▶ _What you are asked to do_
Repeat every line of the data exactly; no picture belongs in the copy.

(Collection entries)

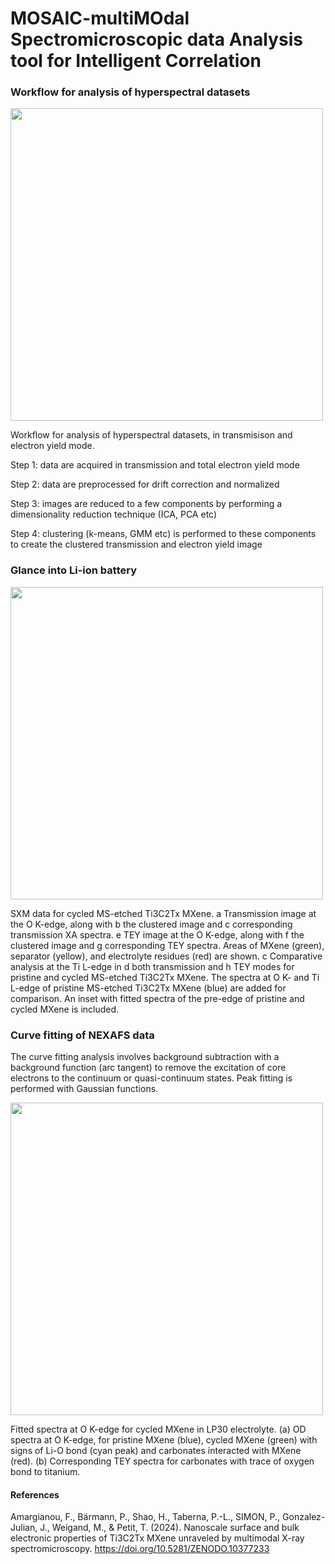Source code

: # MOSAIC-multiMOdal Spectromicroscopic data Analysis tool for Intelligent Correlation

### Workflow for analysis of hyperspectral datasets

<img src="https://github.com/artMATERIALS/hyperspectral-microspectroscopy/assets/151731956/a1223a62-beda-4fa0-b2c7-2a9e3cf57d02" width="500">

Workflow for analysis of hyperspectral datasets, in transmisison and electron yield mode.

Step 1: data are acquired in transmission and total electron yield mode

Step 2: data are preprocessed for drift correction and normalized

Step 3: images are reduced to a few components by performing a dimensionality reduction technique (ICA, PCA etc)

Step 4: clustering (k-means, GMM etc) is performed to these components to create the clustered transmission and electron yield image

### Glance into Li-ion battery

<img src="https://github.com/artMATERIALS/hyperspectral-microspectroscopy/assets/151731956/9f2ae7e2-e5d5-46b4-93c1-a901188bb551" width="500">

SXM data for cycled MS-etched Ti3C2Tx MXene. a Transmission image at the O K-edge, along with b the clustered image and c corresponding transmission XA spectra. e TEY image at the O K-edge, along with f the clustered image and g corresponding TEY spectra. Areas of MXene (green), separator (yellow), and electrolyte residues (red) are shown. c Comparative analysis at the Ti L-edge in d both transmission and h TEY modes for pristine and cycled MS-etched Ti3C2Tx MXene. The spectra at O K- and Ti L-edge of pristine MS-etched Ti3C2Tx MXene (blue) are added for comparison. An inset with fitted spectra of the pre-edge of pristine and cycled MXene is included. 

### Curve fitting of NEXAFS data

The curve fitting analysis involves background subtraction with a background function (arc tangent) to remove the excitation of core electrons to the continuum or quasi-continuum states. Peak fitting is performed with Gaussian functions. 

<img src="https://github.com/artMATERIALS/hyperspectral-microspectroscopy/assets/151731956/a53c329f-a57d-4a83-84b7-6a44dc61e150" width="500">

Fitted spectra at O K-edge for cycled MXene in LP30 electrolyte. (a) OD spectra at O K-edge, for pristine MXene (blue), cycled MXene (green) with signs of Li-O bond (cyan peak) and carbonates interacted with MXene (red). (b) Corresponding TEY spectra for carbonates with trace of oxygen bond to titanium.

#### References
Amargianou, F., Bärmann, P., Shao, H., Taberna, P.-L., SIMON, P., Gonzalez-Julian, J., Weigand, M., & Petit, T. (2024). Nanoscale surface and bulk electronic properties of Ti3C2Tx MXene unraveled by multimodal X-ray spectromicroscopy. https://doi.org/10.5281/ZENODO.10377233
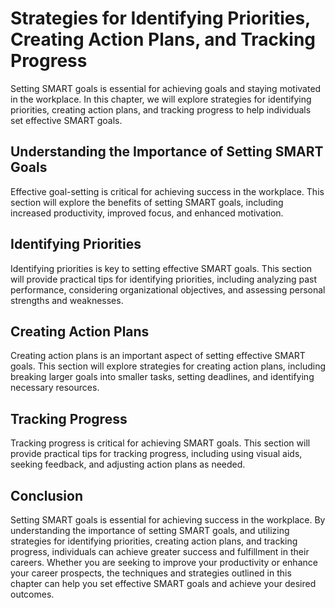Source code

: Strategies for Identifying Priorities, Creating Action Plans, and Tracking Progress
===================================================================================================================

Setting SMART goals is essential for achieving goals and staying motivated in the workplace. In this chapter, we will explore strategies for identifying priorities, creating action plans, and tracking progress to help individuals set effective SMART goals.

Understanding the Importance of Setting SMART Goals
--------------------------------------------------------------

Effective goal-setting is critical for achieving success in the workplace. This section will explore the benefits of setting SMART goals, including increased productivity, improved focus, and enhanced motivation.

Identifying Priorities
---------------------------------

Identifying priorities is key to setting effective SMART goals. This section will provide practical tips for identifying priorities, including analyzing past performance, considering organizational objectives, and assessing personal strengths and weaknesses.

Creating Action Plans
--------------------------------

Creating action plans is an important aspect of setting effective SMART goals. This section will explore strategies for creating action plans, including breaking larger goals into smaller tasks, setting deadlines, and identifying necessary resources.

Tracking Progress
----------------------------

Tracking progress is critical for achieving SMART goals. This section will provide practical tips for tracking progress, including using visual aids, seeking feedback, and adjusting action plans as needed.

Conclusion
----------

Setting SMART goals is essential for achieving success in the workplace. By understanding the importance of setting SMART goals, and utilizing strategies for identifying priorities, creating action plans, and tracking progress, individuals can achieve greater success and fulfillment in their careers. Whether you are seeking to improve your productivity or enhance your career prospects, the techniques and strategies outlined in this chapter can help you set effective SMART goals and achieve your desired outcomes.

▶ _Result of the task_
Source code

: # MOSAIC-multiMOdal Spectromicroscopic data Analysis tool for Intelligent Correlation

### Workflow for analysis of hyperspectral datasets

<img src="https://github.com/artMATERIALS/hyperspectral-microspectroscopy/assets/151731956/a1223a62-beda-4fa0-b2c7-2a9e3cf57d02" width="500">

Workflow for analysis of hyperspectral datasets, in transmisison and electron yield mode.

Step 1: data are acquired in transmission and total electron yield mode

Step 2: data are preprocessed for drift correction and normalized

Step 3: images are reduced to a few components by performing a dimensionality reduction technique (ICA, PCA etc)

Step 4: clustering (k-means, GMM etc) is performed to these components to create the clustered transmission and electron yield image

### Glance into Li-ion battery

<img src="https://github.com/artMATERIALS/hyperspectral-microspectroscopy/assets/151731956/9f2ae7e2-e5d5-46b4-93c1-a901188bb551" width="500">

SXM data for cycled MS-etched Ti3C2Tx MXene. a Transmission image at the O K-edge, along with b the clustered image and c corresponding transmission XA spectra. e TEY image at the O K-edge, along with f the clustered image and g corresponding TEY spectra. Areas of MXene (green), separator (yellow), and electrolyte residues (red) are shown. c Comparative analysis at the Ti L-edge in d both transmission and h TEY modes for pristine and cycled MS-etched Ti3C2Tx MXene. The spectra at O K- and Ti L-edge of pristine MS-etched Ti3C2Tx MXene (blue) are added for comparison. An inset with fitted spectra of the pre-edge of pristine and cycled MXene is included. 

### Curve fitting of NEXAFS data

The curve fitting analysis involves background subtraction with a background function (arc tangent) to remove the excitation of core electrons to the continuum or quasi-continuum states. Peak fitting is performed with Gaussian functions. 

<img src="https://github.com/artMATERIALS/hyperspectral-microspectroscopy/assets/151731956/a53c329f-a57d-4a83-84b7-6a44dc61e150" width="500">

Fitted spectra at O K-edge for cycled MXene in LP30 electrolyte. (a) OD spectra at O K-edge, for pristine MXene (blue), cycled MXene (green) with signs of Li-O bond (cyan peak) and carbonates interacted with MXene (red). (b) Corresponding TEY spectra for carbonates with trace of oxygen bond to titanium.

#### References
Amargianou, F., Bärmann, P., Shao, H., Taberna, P.-L., SIMON, P., Gonzalez-Julian, J., Weigand, M., & Petit, T. (2024). Nanoscale surface and bulk electronic properties of Ti3C2Tx MXene unraveled by multimodal X-ray spectromicroscopy. https://doi.org/10.5281/ZENODO.10377233
Source code

: Strategies for Identifying Priorities, Creating Action Plans, and Tracking Progress
===================================================================================================================

Setting SMART goals is essential for achieving goals and staying motivated in the workplace. In this chapter, we will explore strategies for identifying priorities, creating action plans, and tracking progress to help individuals set effective SMART goals.

Understanding the Importance of Setting SMART Goals
--------------------------------------------------------------

Effective goal-setting is critical for achieving success in the workplace. This section will explore the benefits of setting SMART goals, including increased productivity, improved focus, and enhanced motivation.

Identifying Priorities
---------------------------------

Identifying priorities is key to setting effective SMART goals. This section will provide practical tips for identifying priorities, including analyzing past performance, considering organizational objectives, and assessing personal strengths and weaknesses.

Creating Action Plans
--------------------------------

Creating action plans is an important aspect of setting effective SMART goals. This section will explore strategies for creating action plans, including breaking larger goals into smaller tasks, setting deadlines, and identifying necessary resources.

Tracking Progress
----------------------------

Tracking progress is critical for achieving SMART goals. This section will provide practical tips for tracking progress, including using visual aids, seeking feedback, and adjusting action plans as needed.

Conclusion
----------

Setting SMART goals is essential for achieving success in the workplace. By understanding the importance of setting SMART goals, and utilizing strategies for identifying priorities, creating action plans, and tracking progress, individuals can achieve greater success and fulfillment in their careers. Whether you are seeking to improve your productivity or enhance your career prospects, the techniques and strategies outlined in this chapter can help you set effective SMART goals and achieve your desired outcomes.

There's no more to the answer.